In any discussion about personal finances, there are three terms that show up again and again: income, wealth and net worth. While these terms may seem interchangeable, there are a few important differences between them.
Understanding these differences is important when it comes to getting an overall sense of your financial health and creating an effective long-term plan. Read on to learn how income affects wealth, and how you can use these concepts to determine your net worth.
Of the three concepts mentioned above, income is perhaps the one most people are familiar with. In short, income is the amount of money you receive. Usually, your income is computed per month, but there are other sources of income that can be received per week, quarter, or even year.
For most people, an income is synonymous with a paycheck that they receive on a monthly or biweekly basis. However, there are many other types of income, such as rental income if you are a landlord, income you get from selling stocks, etc. Let’s take a look at a few of the most common ones.
Salary or Hourly Wages
As mentioned above, the basic source of most people’s income is a salary if they are working for someone else. In exchange for services, the company pays a certain amount of money per year or per hour. Bonuses and other monetary benefits are also considered income.

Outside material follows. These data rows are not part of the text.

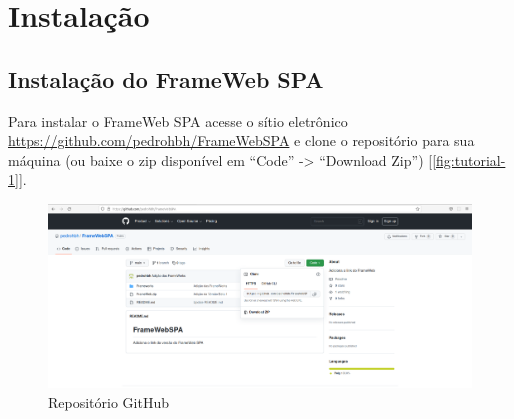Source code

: \documentclass[
article,			%
11pt,				%
oneside,			%
a4paper,			%
english,			%
brazil,				%
sumario=tradicional
]{abntex2}
\begin{document}
	
	
	\frenchspacing 
	
	
	
	\maketitle
	
	
	
	\textual
	
\section{Instalação}
	
\subsection{Instalação do FrameWeb SPA}
Para instalar o FrameWeb SPA acesse o sítio eletrônico \url{https://github.com/pedrohbh/FrameWebSPA} e clone o repositório para sua máquina (ou baixe o zip disponível em ``Code'' -> ``Download Zip'') [\autoref{fig:tutorial-1}].

\begin{figure}
	\centering
	\includegraphics[width=\linewidth]{"figuras/Tutorial 1"}
	\caption{Repositório GitHub}
	\label{fig:tutorial-1}
\end{figure}
\end{document}
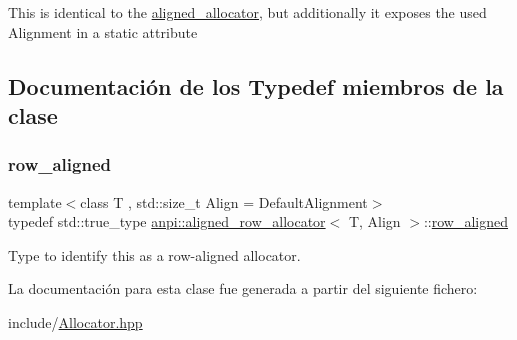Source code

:This is identical to the \hyperlink{classanpi_1_1aligned__allocator}{aligned\+\_\+allocator}, but additionally it exposes the used Alignment in a static attribute 

\subsection{Documentación de los \textquotesingle{}Typedef\textquotesingle{} miembros de la clase}
\mbox{\label{classanpi_1_1aligned__row__allocator_a948213c2c7edb9227302f18045428b13}} 
\subsubsection{\texorpdfstring{row\+\_\+aligned}{row\_aligned}}
{\footnotesize\ttfamily template$<$class T , std\+::size\+\_\+t Align = Default\+Alignment$>$ \\
typedef std\+::true\+\_\+type \hyperlink{classanpi_1_1aligned__row__allocator}{anpi\+::aligned\+\_\+row\+\_\+allocator}$<$ T, Align $>$\+::\hyperlink{classanpi_1_1aligned__row__allocator_a948213c2c7edb9227302f18045428b13}{row\+\_\+aligned}}



Type to identify this as a row-\/aligned allocator. 



La documentación para esta clase fue generada a partir del siguiente fichero\+:\begin{DoxyCompactItemize}
\item 
include/\hyperlink{Allocator_8hpp}{Allocator.\+hpp}\end{DoxyCompactItemize}

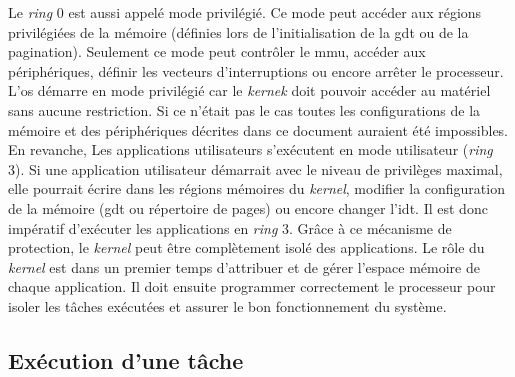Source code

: Le \textit{ring} 0 est aussi appelé mode privilégié. Ce mode peut accéder aux régions
privilégiées de la mémoire (définies lors de l'initialisation de la \acrshort{gdt}
ou de la pagination). Seulement ce mode peut contrôler le \acrshort{mmu}, accéder
aux périphériques, définir les vecteurs d'interruptions ou encore arrêter le
processeur. L'\acrshort{os} démarre en mode privilégié car le \textit{kernek} doit
pouvoir accéder au matériel sans aucune restriction. Si ce n'était pas le cas toutes
les configurations de la mémoire et des périphériques décrites dans ce document
auraient été impossibles. En revanche, Les applications utilisateurs s'exécutent
en mode utilisateur (\textit{ring} 3). Si une application utilisateur démarrait
avec le niveau de privilèges maximal, elle pourrait écrire dans les régions mémoires
du \textit{kernel}, modifier la configuration de la mémoire (\acrshort{gdt} ou 
répertoire de pages) ou encore changer l'\acrshort{idt}. Il est donc impératif
d'exécuter les applications en \textit{ring} 3. Grâce à ce mécanisme de protection,
le \textit{kernel} peut être complètement isolé des applications. Le rôle du \textit{kernel}
est dans un premier temps d'attribuer et de gérer l'espace mémoire de chaque application.
Il doit ensuite programmer correctement le processeur pour isoler les tâches exécutées
et assurer le bon fonctionnement du système.


\subsection{Exécution d'une tâche}
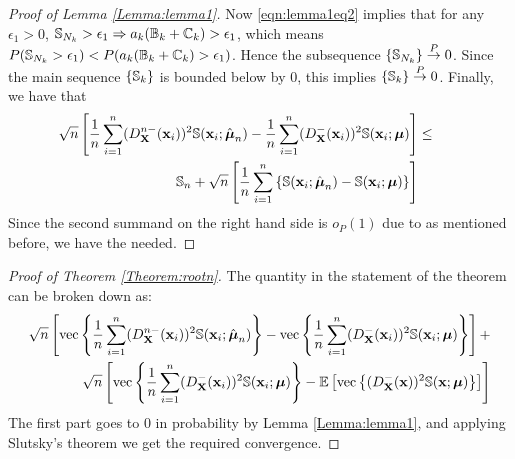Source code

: \begin{proof}[Proof of Lemma \ref{Lemma:lemma1}]
Now \eqref{eqn:lemma1eq2} implies that for any $\epsilon_1 > 0$, ${\mathbb{S}}_{N_k} > \epsilon_1 \Rightarrow a_k ({\mathbb{B}}_k + {\mathbb{C}}_k) > \epsilon_1$, which means $ P({\mathbb{S}}_{N_k} > \epsilon_1) < P(a_k ({\mathbb{B}}_k + {\mathbb{C}}_k) > \epsilon_1)$. Hence the subsequence $\{{\mathbb{S}}_{N_k}\} \stackrel{P}{\rightarrow} 0$. Since the main sequence $\{{\mathbb{S}}_k\}$ is bounded below by 0, this implies $\{{\mathbb{S}}_k\} \stackrel{P}{\rightarrow} 0$. Finally, we have that
%
\begin{eqnarray}
\sqrt n \left[
\frac{1}{n} \sum_{i=1}^n ( D^{n-}_{\mathbf{X}} ({\bf{x}}_i))^2 {\mathbb{S}}({\bf{x}}_i; \hat{{\boldsymbol{\mu}}}_n) -
\frac{1}{n} \sum_{i=1}^n (D^-_{\mathbf{X}} ({\bf{x}}_i))^2 {\mathbb{S}}({\bf{x}}_i; {\boldsymbol{\mu}}) \right] &\leq & \hspace{1em} \notag\\
{\mathbb{S}}_n +  \sqrt{n} \left[ \frac{1}{n} \sum_{i=1}^{n} \left\{ {\mathbb{S}}({\bf{x}}_i; \hat{{\boldsymbol{\mu}}}_{n}) - {\mathbb{S}}({\bf{x}}_i; {\boldsymbol{\mu}}) \right\} \right] &&
\end{eqnarray}
%
Since the second summand on the right hand side is $o_P(1)$ due to \cite{durre14} as mentioned before, we have the needed.
\end{proof}

\begin{proof}[Proof of Theorem \ref{Theorem:rootn}]
The quantity in the statement of the theorem can be broken down as:
%
\begin{eqnarray*}
\sqrt n \left[ \operatorname*{vec} \left\{ \frac{1}{n} \sum_{i=1}^n ( D^{n-}_{\mathbf{X}} ({\bf{x}}_i))^2 {\mathbb{S}}({\bf{x}}_i; \hat{{\boldsymbol{\mu}}}_n) \right\} - \operatorname*{vec} \left\{ \frac{1}{n} \sum_{i=1}^n (D^-_{\mathbf{X}} ({\bf{x}}_i))^2 {\mathbb{S}}( {\bf{x}}_i; {\boldsymbol{\mu}}) \right\} \right] +\\
\sqrt n \left[ \operatorname*{vec} \left\{ \frac{1}{n} \sum_{i=1}^n (D^-_{\mathbf{X}} ({\bf{x}}_i))^2 {\mathbb{S}}( {\bf{x}}_i; {\boldsymbol{\mu}}) \right\} - {\mathbb{E}} \left[ \operatorname*{vec} \left\{ (D^-_{\mathbf{X}} ({\bf{x}}))^2 {\mathbb{S}}( {\bf{x}}; {\boldsymbol{\mu}}) \right\} \right] \right]
\end{eqnarray*}
%
The first part goes to 0 in probability by Lemma \ref{Lemma:lemma1}, and applying Slutsky's theorem we get the required convergence.
\end{proof}

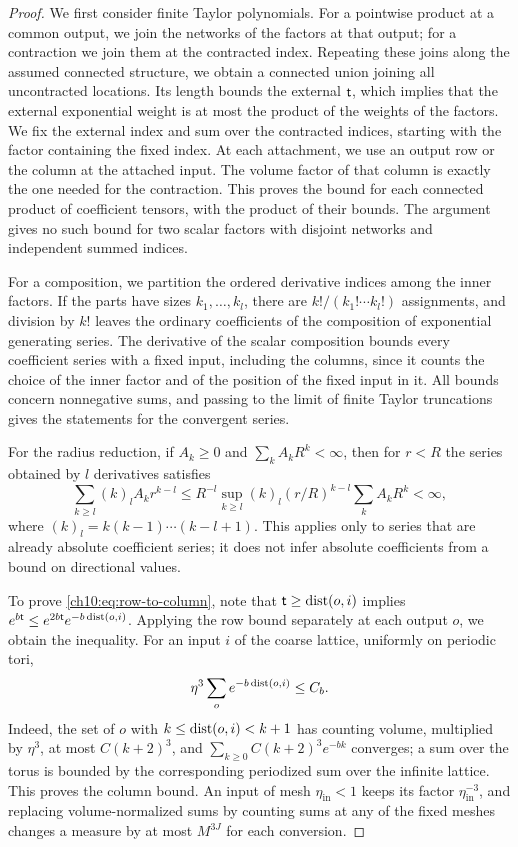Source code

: \begin{proof}
We first consider finite Taylor polynomials. For a pointwise product at a common output, we join the networks of the factors at that output; for a contraction we join them at the contracted index. Repeating these joins along the assumed connected structure, we obtain a connected union joining all uncontracted locations. Its length bounds the external $\Tree$, which implies that the external exponential weight is at most the product of the weights of the factors. We fix the external index and sum over the contracted indices, starting with the factor containing the fixed index. At each attachment, we use an output row or the column at the attached input. The volume factor of that column is exactly the one needed for the contraction. This proves the bound for each connected product of coefficient tensors, with the product of their bounds. The argument gives no such bound for two scalar factors with disjoint networks and independent summed indices.

For a composition, we partition the ordered derivative indices among the inner factors. If the parts have sizes $k_1,\ldots,k_l$, there are $k!/(k_1!\cdots k_l!)$ assignments, and division by $k!$ leaves the ordinary coefficients of the composition of exponential generating series. The derivative of the scalar composition bounds every coefficient series with a fixed input, including the columns, since it counts the choice of the inner factor and of the position of the fixed input in it. All bounds concern nonnegative sums, and passing to the limit of finite Taylor truncations gives the statements for the convergent series.

For the radius reduction, if $A_k\ge0$ and $\sum_kA_kR^k<\infty$, then for $r<R$ the series obtained by $l$ derivatives satisfies
\[
 \sum_{k\ge l}(k)_lA_kr^{k-l}\le R^{-l}\sup_{k\ge l}(k)_l(r/R)^{k-l}\sum_kA_kR^k<\infty,
\]
where $(k)_l=k(k-1)\cdots(k-l+1)$. This applies only to series that are already absolute coefficient series; it does not infer absolute coefficients from a bound on directional values.

To prove \eqref{ch10:eq:row-to-column}, note that $\Tree\ge\dist(o,i)$ implies $e^{b\Tree}\le e^{2b\Tree}e^{-b\dist(o,i)}$. Applying the row bound separately at each output $o$, we obtain the inequality. For an input $i$ of the coarse lattice, uniformly on periodic tori,
\[
 \eta^3\sum_oe^{-b\dist(o,i)}\le C_b.
\]
Indeed, the set of $o$ with $k\le\dist(o,i)<k+1$ has counting volume, multiplied by $\eta^3$, at most $C(k+2)^3$, and $\sum_{k\ge0}C(k+2)^3e^{-bk}$ converges; a sum over the torus is bounded by the corresponding periodized sum over the infinite lattice. This proves the column bound. An input of mesh $\eta_{\mathrm{in}}<1$ keeps its factor $\eta_{\mathrm{in}}^{-3}$, and replacing volume-normalized sums by counting sums at any of the fixed meshes changes a measure by at most $M^{3J}$ for each conversion.


\end{proof}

Another source of income is commission. This type of income is common for people who work in sales. Unlike a salary, commissions are not usually paid per month, but instead, per service completed or goal reached. Commissions can be combined with a base salary. Like commissions, tips also count as income.
Profits or Net Revenue
If you have a business, then you receive an income through the net revenue you earn by selling your products. By subtracting the expenses of your business from your total income, you get the amount of your profit from the business.
Another source of income is interest from loans. If you lend your money to someone with an agreed interest, then you are earning an income through that interest.
Likewise, the interest you earn on your bank is part of your interest income, as the money you deposit to banks is considered a loan.
If you have shares in a company, then you probably know about dividend income already. This is the income generated when you have invested in a profitable company.
If you have real estate, then you can rent it out to receive a rental income. The money you earn is your taxable rental income.